Каллиопа приступает к исполнению No use in sit-ting a-lone on the shelf] life is a hol-i-day.
Машина снова начинает биться в истерике. Теперь Пол наклоняется, бита все еще лежит на плече, он вглядывается, полагаю я, в зазор, из которого должен выскочить мяч. Впрочем, когда тот появляется, Пол немного отшатывается назад, позволяя ему просвистеть мимо и снова врезаться в сетку.
– Слишком близко, Пол. Слишком, сынок. Он тебе мозги вышибет.
– Не та скорость, – отвечает он, издает тихое ииик и гримасничает.
Машина готовится к предпоследнему броску. Пол (бита на плече) с секунду наблюдает за ней, а потом, к моему удивлению, нескладно переступает на «пластину» и поворачивается лицом к машине, и та, не имея ни мозгов, ни души, ни снисходительности, ни страха, ни опыта, а лишь умея швыряться мячами, продавливает сквозь темную прореху еще один мяч, и тот, пронизав живой воздух, бьет моего сына в лицо, и сын навзничь рушится на землю с каким-то жутким шлепком – «твок». И вот тут уже все меняется.
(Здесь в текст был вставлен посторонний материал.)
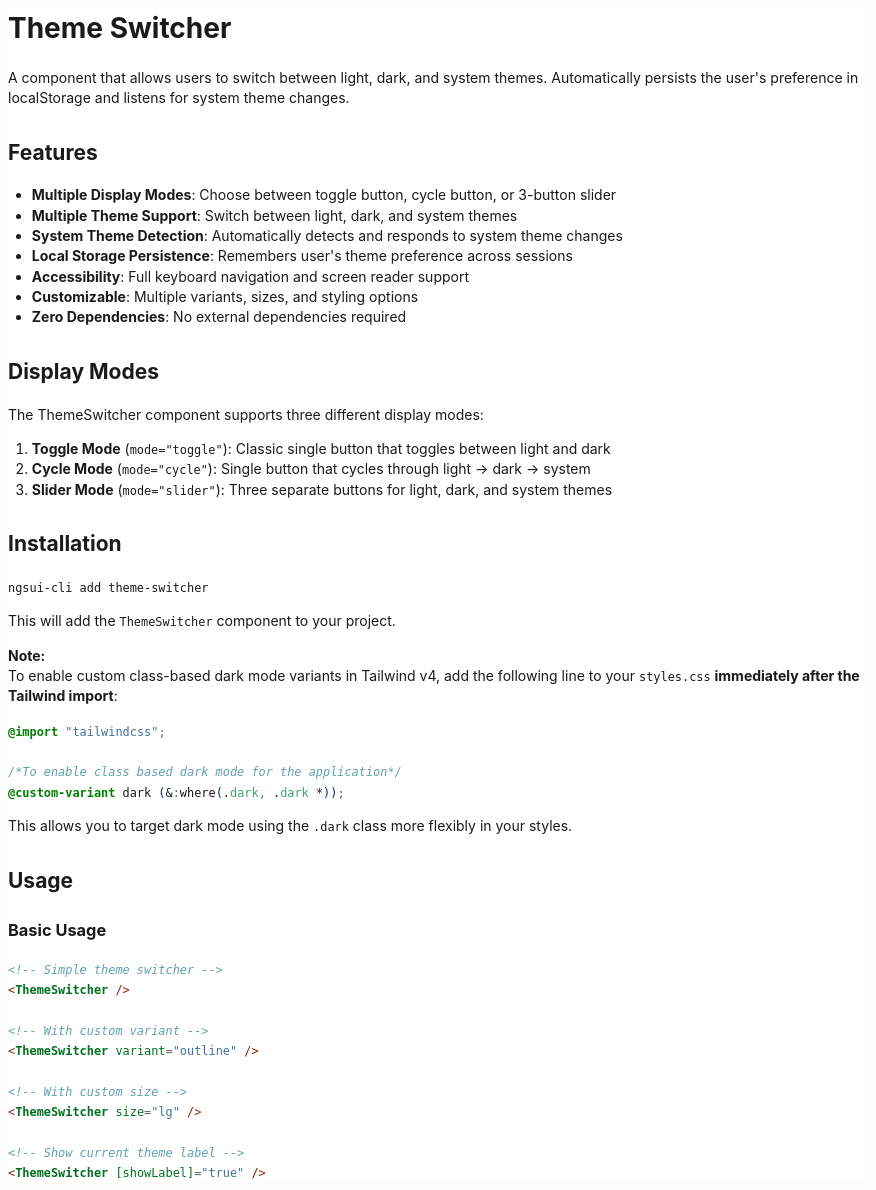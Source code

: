 # Theme Switcher

A component that allows users to switch between light, dark, and system themes. Automatically persists the user's preference in localStorage and listens for system theme changes.

## Features

- **Multiple Display Modes**: Choose between toggle button, cycle button, or 3-button slider
- **Multiple Theme Support**: Switch between light, dark, and system themes
- **System Theme Detection**: Automatically detects and responds to system theme changes
- **Local Storage Persistence**: Remembers user's theme preference across sessions
- **Accessibility**: Full keyboard navigation and screen reader support
- **Customizable**: Multiple variants, sizes, and styling options
- **Zero Dependencies**: No external dependencies required

## Display Modes

The ThemeSwitcher component supports three different display modes:

1. **Toggle Mode** (`mode="toggle"`): Classic single button that toggles between light and dark
2. **Cycle Mode** (`mode="cycle"`): Single button that cycles through light → dark → system
3. **Slider Mode** (`mode="slider"`): Three separate buttons for light, dark, and system themes

## Installation

```bash
ngsui-cli add theme-switcher
```

This will add the `ThemeSwitcher` component to your project.

**Note:**  
To enable custom class-based dark mode variants in Tailwind v4, add the following line to your `styles.css` **immediately after the Tailwind import**:

```css
@import "tailwindcss";

/*To enable class based dark mode for the application*/
@custom-variant dark (&:where(.dark, .dark *));

```
This allows you to target dark mode using the `.dark` class more flexibly in your styles.

## Usage

### Basic Usage

```html
<!-- Simple theme switcher -->
<ThemeSwitcher />

<!-- With custom variant -->
<ThemeSwitcher variant="outline" />

<!-- With custom size -->
<ThemeSwitcher size="lg" />

<!-- Show current theme label -->
<ThemeSwitcher [showLabel]="true" />
```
За кратчайший промежуток времени, которое воспринимается мной не как время, а как слитный рокот какого-то мотора в моих ушах, я проскакиваю в дверь и опускаюсь рядом с ним на дерн; я словно рванулся к Полу еще до удара. Упав на колени, я хватаю его за плечо, локти Пола притиснуты к телу, ладони закрывают лицо – глаза, нос, щеку, челюсть, подбородок, – и из-под них вырывается долгий, почти непрерывный звук «вииии», который издает он, кучей лежащий на «пластине», напрягшийся, поджавший колени узел испуга и слепящей боли, исходящей я не понимаю откуда, руки мои суетятся, однако они беспомощны, сердце бухает в ушах, точно пушка, в мокрую кожу головы вонзаются иглы, а сама голова опустела, только ужас в ней и остался.